At the exact moment that a group of Egyptologists discover the tomb of evil queen Tera, the wife of the leader of the expedition gives birth to a girl before she dies during childbirth. Years later, as the girl grows up into a beautiful young woman, the members of the expedition each begin to mystery die one-by-one.

The early 70s was a testing time for Hammer as it drastically tried to breathe new life into its dying franchises. Ralph Bates was brought in to replace Peter Cushing as a younger Baron Frankenstein in The Horror of Frankenstein and the Dracula series was moved into the 20th century with Dracula A.D. 1972, as well as the introduction of more graphic sex and gore into other Hammer films. So it was deemed necessary to turn its mummy franchise away from watching a man in bandages stalk old explorers to something a little more interesting and appealing. Whilst one can argue that the notion of such a change is warranted given the stagnant and repetitive formula of the previous couple of sequels, this double-edged sword will lead to accusations that it's not a 'true' mummy film if ever there was a thought.
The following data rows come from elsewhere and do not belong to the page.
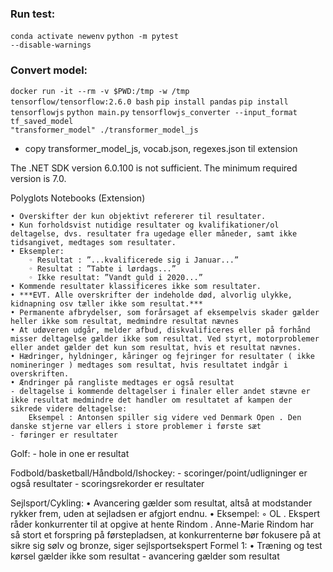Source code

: ### Run test:
<code>conda activate newenv</code>
<code>python -m pytest --disable-warnings</code>

### Convert model:
<code>docker run -it --rm -v $PWD:/tmp -w /tmp tensorflow/tensorflow:2.6.0 bash</code>
<code>pip install pandas</code>
<code>pip install tensorflowjs</code>
<code>python main.py</code>
<code>tensorflowjs_converter --input_format tf_saved_model "transformer_model" ./transformer_model_js</code>

- copy transformer_model_js, vocab.json, regexes.json til extension



The .NET SDK version 6.0.100 is not sufficient. The minimum required version is 7.0.

Polyglots Notebooks (Extension)

    • Overskifter der kun objektivt refererer til resultater. 
    • Kun forholdsvist nutidige resultater og kvalifikationer/ol deltagelse, dvs. resultater fra ugedage eller måneder, samt ikke tidsangivet, medtages som resultater.
    • Eksempler:
        ◦ Resultat : ”...kvalificerede sig i Januar...”
        ◦ Resultat : ”Tabte i lørdags...”
        ◦ Ikke resultat: ”Vandt guld i 2020...”
    • Kommende resultater klassificeres ikke som resultater.
    • ***EVT. Alle overskrifter der indeholde død, alvorlig ulykke,  kidnapning osv tæller ikke som resultat.***
    • Permanente afbrydelser, som forårsaget af eksempelvis skader gælder heller ikke som resultat, medmindre resultat nævnes
    • At udøveren udgår, melder afbud, diskvalificeres eller på forhånd misser deltagelse gælder ikke som resultat. Ved styrt, motorproblemer eller andet gælder det kun som resultat, hvis et resultat nævnes. 
    • Hædringer, hyldninger, kåringer og fejringer for resultater ( ikke nomineringer ) medtages som resultat, hvis resultatet indgår i overskriften.
    • Ændringer på rangliste medtages er også resultat
    - deltagelse i kommende deltagelser i finaler eller andet stævne er ikke resultat medmindre det handler om resultatet af kampen der sikrede videre deltagelse:
        Eksempel : Antonsen spiller sig videre ved Denmark Open	. Den danske stjerne var ellers i store problemer i første sæt
    - føringer er resultater 
 

Golf:
    - hole in one er resultat

Fodbold/basketball/Håndbold/Ishockey:
    - scoringer/point/udligninger er også resultater
    - scoringsrekorder er resultater

Sejlsport/Cykling:
    • Avancering gælder som resultat, altså at modstander rykker frem, uden at sejladsen er afgjort endnu.
    • Eksempel:
        ◦ OL . Ekspert råder konkurrenter til at opgive at hente Rindom . Anne-Marie Rindom har så stort et forspring på førstepladsen, at konkurrenterne bør fokusere på at sikre sig sølv og bronze, siger sejlsportsekspert
Formel 1:
    • Træning og test kørsel gælder ikke som resultat
    - avancering gælder som resultat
Based around 'The Jewel of the Seven Stars', a 1903 novel by Bram Stoker, the film itself seems to have been hit by some sort of Egyptian curse itself. Director Seth Holt sadly died a week before principal photography was due to finish and Hammer head Michael Carreras took over to finish the film and edit it. Peter Cushing also had to withdraw during the first week of shooting after his wife became ill. This surrounds the film with an unwanted sense of real death to add to the on-screen carnage. Knowing the problems surrounding the film certainly adds to the ambiance and Blood from the Mummy's Tomb continuously feels uneasy, surreal and, at times, dreamlike.

It's a little slow-going, especially the first half of the film, but its setting its pieces up for the second half when the supernatural angle really comes into force and characters begin to die. It does seem a little weird to think we could be watching Blood from the Mummy's Tomb with a bandaged guy playing the role of the monster. Apart from Tera's severed hand, there's no on screen monstrous presence stalking the characters or choking them to death. It's surprisingly bloody though with neck bites and a stumpy wrist spurting out the red stuff whenever required. This was also one of the first Hammer films to bring their old school gothic touch into a more modern setting as they tried to change with the times instead of churning out period horror. The combination of the modern with the gothic looks like some sort of real life nightmare: streets, houses and alleys suddenly take on a whole new menace with the sense that something malevolent is lurking there. Unfortunately, the film rarely sets foot outside and the fog-drenched streets are replaced by dimly-lit basements and bland house sets.

Blood from the Mummy's Tomb works for other reasons, most notably Valerie Leon. There's sex bombs from the 60s and 70s, but she's got to be up there with the best of them. Looking like an extra from a Russ Meyer film, Leon slips into a variety of skimpy outfits to reveal her extremely ample figure more than once. The director knows she's the major attraction of the film and he's not wrong there. Leon is just drop dead stunning. No other words can describe her. She has to play two roles: that of Margaret the daughter of the expedition leader and of Tera, the evil queen. She spends most of her time as Tera laying down in a casket in little clothing but it can be argued that she does exactly the same as Margaret except she stands up and talks. Leon is simply mesmerising on the screen and has an amazing presence thanks to her beauty and figure.

Andrew Keir stepped into Cushing's role when he withdrew. Keir was no stranger to Hammer having played the title role in Quatermass and the Pit as well as a supporting role in Dracula, Prince of Darkness. He's a solid, dependable actor who isn't given a lot to do here but does what he has to with the usual commitment and drive. James Villiers slimes it up as the shady and unscrupulous Corbeck, marking a change for an English bad guy instead of the stereotypical fez-wearing Egyptian cultist.

Blood from the Mummy's Tomb is a decent effort from Hammer considering it's without its major assets both in front of and behind the camera. Given the troubled production it had and how played out the mummy formula had become, the film does a commendable job of trying to put a fresh spin on everything. It works but not as well as it could have done.